I’m a sports nut and I find many life lessons, shall we say,
in sports. With the exception of
football, I am a New York fan through and through. And that is tough at times; especially when
your baseball team (the Mets) can count only two World Series Championships,
your basketball team hasn’t won since 1973, and your hockey team, well. . .
Patience. I think
about that word, that virtue a great deal.
I’m not a patient man. And yet,
with my teams, I have the patience of Job.
Every spring I prepare for baseball knowing “this is our year”. And every year – except for two – my heart is
broken by October. And still, as winter
rolls in I say “wait ‘til spring. We’ll
get em next year.”
And then there’s hockey and the New York Rangers. I discovered hockey as a little boy, eight or
nine years old. Ironically, I can’t even
skate. But watching those guys fly
around the ice, I was transfixed. And
the Rangers? They played at Madison
Square Garden; their jerseys were red, white and blue; and they were New York’s
team. It was then I learned of the
curse. “Rangers haven’t won since 1940”,
I was told. It didn’t matter. I knew they’d win.
And year in and year out they wouldn’t. Not in the ‘60’s, or the ‘70’s, or the ‘80’s. Years would come and go and the Rangers
wouldn’t win. Not once in all those
years did I give up on the team. “That’s
what a fan does”, I’d tell myself. And I’d
always know there was next year.
Time moved ahead to 1994.
We were living in Virginia. It
was spring and the Rangers had the best record in hockey. A future hall of famer – Mark Messier – had signed
with the Rangers at the beginning of the season and he had promised “the cup”
would come to New York. All season it
seemed that way. The Rangers were
unstoppable.
We only had one son at that point. He turned six during the hockey season and he
was a “little Larry”. Every night, as we
sat down to dinner, we’d talk sports. I’d
tell him about memories of baseball, football, basketball and hockey
games. And I’d tell him “this is the
year the curse is lifted . . . the Rangers are gonna win.”
The playoffs began and it looked as though once again the
Rangers would break my heart. More than
once they faced elimination; more than once Messier would come out and “guarantee”
a victory. Sudden-death overtime games,
it didn’t matter. Somehow the Rangers
survived and lived to play one more day.
I would sit up late into the night and watch every second of
every game and then the next day replay it for our son who’d sit spellbound as I
described yet another improbable win.
And then it came down to game 7, in the Garden, for the Cup. Our six year old was fast asleep but I’d
promised him “I’ll wake you when we win”.
The clock ticked down, so slowly it seemed. And then there was just thirty seconds left. “What are you doing?” my wife asked as I ran
up the stairs to lift our sleeping son in my arms. “I promised him.
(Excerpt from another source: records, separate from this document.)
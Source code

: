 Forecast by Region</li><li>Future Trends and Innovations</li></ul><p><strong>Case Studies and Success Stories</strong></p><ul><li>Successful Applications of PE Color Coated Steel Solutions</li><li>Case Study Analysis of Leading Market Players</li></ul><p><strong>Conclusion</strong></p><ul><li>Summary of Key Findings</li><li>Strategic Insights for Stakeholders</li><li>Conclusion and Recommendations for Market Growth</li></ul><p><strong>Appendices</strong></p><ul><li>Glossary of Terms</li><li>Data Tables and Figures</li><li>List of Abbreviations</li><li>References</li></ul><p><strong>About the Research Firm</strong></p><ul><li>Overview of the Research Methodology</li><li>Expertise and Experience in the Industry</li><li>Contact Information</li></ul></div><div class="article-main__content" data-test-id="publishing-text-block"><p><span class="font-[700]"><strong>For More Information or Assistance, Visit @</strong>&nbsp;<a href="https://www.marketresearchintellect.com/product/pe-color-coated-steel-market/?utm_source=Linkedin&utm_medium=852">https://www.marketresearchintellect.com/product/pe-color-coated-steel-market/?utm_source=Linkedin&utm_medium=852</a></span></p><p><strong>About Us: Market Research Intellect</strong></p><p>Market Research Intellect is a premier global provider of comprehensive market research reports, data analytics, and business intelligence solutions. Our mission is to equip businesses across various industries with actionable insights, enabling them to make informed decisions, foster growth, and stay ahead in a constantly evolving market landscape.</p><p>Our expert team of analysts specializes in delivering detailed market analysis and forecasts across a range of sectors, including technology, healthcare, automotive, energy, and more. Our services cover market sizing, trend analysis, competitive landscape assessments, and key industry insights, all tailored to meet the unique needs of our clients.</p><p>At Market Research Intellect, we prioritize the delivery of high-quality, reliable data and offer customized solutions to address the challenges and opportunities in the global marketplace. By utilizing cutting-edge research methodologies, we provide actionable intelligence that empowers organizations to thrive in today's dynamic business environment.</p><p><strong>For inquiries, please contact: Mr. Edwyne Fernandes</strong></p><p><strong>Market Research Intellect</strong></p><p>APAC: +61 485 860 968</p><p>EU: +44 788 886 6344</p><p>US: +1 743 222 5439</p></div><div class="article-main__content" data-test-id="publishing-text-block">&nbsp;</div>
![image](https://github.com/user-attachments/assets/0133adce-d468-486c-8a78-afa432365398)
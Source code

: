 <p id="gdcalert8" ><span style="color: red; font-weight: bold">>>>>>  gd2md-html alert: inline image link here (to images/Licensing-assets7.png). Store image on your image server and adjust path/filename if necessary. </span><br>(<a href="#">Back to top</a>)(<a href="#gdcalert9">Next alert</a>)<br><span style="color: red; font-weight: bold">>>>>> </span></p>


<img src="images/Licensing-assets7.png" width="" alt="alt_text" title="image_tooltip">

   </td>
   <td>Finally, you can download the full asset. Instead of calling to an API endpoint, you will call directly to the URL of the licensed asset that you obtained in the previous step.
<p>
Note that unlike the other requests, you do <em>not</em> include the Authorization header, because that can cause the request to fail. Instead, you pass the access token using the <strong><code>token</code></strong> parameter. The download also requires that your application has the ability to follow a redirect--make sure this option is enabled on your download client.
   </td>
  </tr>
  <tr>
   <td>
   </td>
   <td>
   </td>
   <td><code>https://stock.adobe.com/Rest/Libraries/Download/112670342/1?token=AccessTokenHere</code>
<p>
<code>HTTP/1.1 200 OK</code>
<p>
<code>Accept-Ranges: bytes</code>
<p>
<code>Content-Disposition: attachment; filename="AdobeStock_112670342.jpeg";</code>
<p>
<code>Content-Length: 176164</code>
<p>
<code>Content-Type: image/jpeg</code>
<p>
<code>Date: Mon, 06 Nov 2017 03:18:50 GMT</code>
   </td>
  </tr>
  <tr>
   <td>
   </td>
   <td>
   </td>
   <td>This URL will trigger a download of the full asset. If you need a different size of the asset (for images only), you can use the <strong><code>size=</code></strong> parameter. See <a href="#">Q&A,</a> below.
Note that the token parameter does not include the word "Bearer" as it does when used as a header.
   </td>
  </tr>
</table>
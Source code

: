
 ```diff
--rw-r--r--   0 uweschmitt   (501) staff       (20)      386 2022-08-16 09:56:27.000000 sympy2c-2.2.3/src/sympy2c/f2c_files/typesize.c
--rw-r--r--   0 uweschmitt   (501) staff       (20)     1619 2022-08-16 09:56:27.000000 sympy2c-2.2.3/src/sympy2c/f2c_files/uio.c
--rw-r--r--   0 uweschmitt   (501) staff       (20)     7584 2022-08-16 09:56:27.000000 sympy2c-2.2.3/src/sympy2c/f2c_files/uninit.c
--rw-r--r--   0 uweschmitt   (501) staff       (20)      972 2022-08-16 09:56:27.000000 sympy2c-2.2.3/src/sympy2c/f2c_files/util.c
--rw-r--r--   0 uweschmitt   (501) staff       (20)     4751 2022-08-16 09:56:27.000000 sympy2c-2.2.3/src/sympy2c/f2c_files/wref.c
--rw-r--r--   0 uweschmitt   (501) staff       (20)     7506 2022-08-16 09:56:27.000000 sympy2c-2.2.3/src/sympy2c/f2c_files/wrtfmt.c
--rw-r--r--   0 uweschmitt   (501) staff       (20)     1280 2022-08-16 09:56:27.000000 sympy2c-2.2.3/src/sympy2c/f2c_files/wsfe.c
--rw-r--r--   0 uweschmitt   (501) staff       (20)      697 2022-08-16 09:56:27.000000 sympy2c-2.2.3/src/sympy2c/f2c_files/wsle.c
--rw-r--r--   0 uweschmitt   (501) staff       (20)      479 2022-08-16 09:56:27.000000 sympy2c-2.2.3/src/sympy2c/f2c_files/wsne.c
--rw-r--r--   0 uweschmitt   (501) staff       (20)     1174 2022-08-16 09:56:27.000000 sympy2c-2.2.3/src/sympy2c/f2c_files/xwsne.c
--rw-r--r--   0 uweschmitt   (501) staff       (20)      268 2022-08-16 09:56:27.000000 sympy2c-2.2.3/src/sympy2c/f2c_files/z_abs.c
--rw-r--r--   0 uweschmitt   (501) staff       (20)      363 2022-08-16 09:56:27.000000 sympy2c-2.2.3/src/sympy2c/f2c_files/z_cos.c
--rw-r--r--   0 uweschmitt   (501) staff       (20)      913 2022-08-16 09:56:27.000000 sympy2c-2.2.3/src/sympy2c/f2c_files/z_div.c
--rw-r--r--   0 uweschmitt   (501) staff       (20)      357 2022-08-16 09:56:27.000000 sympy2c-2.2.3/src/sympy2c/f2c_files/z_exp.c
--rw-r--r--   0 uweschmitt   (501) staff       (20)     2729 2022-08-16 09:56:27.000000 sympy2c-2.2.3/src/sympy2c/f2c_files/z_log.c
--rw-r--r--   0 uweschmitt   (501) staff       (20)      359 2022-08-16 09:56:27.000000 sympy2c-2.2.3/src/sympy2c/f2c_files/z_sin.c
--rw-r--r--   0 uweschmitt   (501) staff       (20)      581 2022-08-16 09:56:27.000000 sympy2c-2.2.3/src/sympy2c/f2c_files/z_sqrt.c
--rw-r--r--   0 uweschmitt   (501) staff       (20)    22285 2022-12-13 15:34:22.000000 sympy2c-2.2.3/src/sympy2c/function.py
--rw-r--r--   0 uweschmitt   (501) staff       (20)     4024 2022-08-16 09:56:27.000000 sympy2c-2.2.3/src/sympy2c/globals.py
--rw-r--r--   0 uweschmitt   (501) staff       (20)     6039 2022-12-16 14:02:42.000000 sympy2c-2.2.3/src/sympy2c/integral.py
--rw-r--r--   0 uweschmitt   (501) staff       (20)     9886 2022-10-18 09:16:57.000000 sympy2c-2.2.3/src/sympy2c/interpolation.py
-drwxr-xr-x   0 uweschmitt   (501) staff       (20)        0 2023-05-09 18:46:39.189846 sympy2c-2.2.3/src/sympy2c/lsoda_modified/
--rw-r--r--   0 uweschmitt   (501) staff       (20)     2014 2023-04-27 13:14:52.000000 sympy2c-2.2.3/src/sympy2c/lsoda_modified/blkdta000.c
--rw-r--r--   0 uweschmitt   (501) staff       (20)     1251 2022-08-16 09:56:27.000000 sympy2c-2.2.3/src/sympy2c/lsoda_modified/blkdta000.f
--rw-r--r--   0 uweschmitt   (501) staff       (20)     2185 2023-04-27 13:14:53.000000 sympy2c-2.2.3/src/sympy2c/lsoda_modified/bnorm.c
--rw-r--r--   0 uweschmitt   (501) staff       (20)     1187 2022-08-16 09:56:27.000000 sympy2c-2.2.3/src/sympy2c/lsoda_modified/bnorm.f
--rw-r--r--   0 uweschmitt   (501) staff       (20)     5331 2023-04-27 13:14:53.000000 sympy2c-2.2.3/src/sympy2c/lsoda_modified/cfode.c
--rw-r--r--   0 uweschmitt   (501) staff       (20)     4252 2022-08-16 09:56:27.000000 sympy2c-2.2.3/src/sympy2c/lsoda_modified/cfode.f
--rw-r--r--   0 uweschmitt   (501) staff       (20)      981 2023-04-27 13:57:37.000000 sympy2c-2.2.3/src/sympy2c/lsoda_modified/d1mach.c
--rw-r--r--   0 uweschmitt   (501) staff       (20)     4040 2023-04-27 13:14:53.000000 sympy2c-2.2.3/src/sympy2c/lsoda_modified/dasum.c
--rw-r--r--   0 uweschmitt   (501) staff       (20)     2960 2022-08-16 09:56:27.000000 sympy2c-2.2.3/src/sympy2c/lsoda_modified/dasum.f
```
He needs to see this,” I said and I held him
close as the clock clicked down, “10, 9. . .”
They panned the arena and old men, men from the era of World War II and
Korea; large lumbering construction workers, wept with joy. Fifty four years and the Rangers finally won!
Natalie Merchant’s song “These Are the Days” played on the
Garden sound system and Messier and his teammates skated around the rink with
the Stanley Cup above their heads and I, I held my son close and whispered over
and over “I told you they’d win. You
always have to believe.”
That message resonates with me. Sometimes it sounds like a tired cliché, but
the truth is, you have to be patient and believe. It’s a sports metaphor, but I’ve come to
understand through this experience, it’s also a definition of faith. “Be patient and believe.”
Last night, the Rangers won another Game 7 playoff
game. I couldn’t help but think of 1994
and wonder, with so much facing me, could this be the year?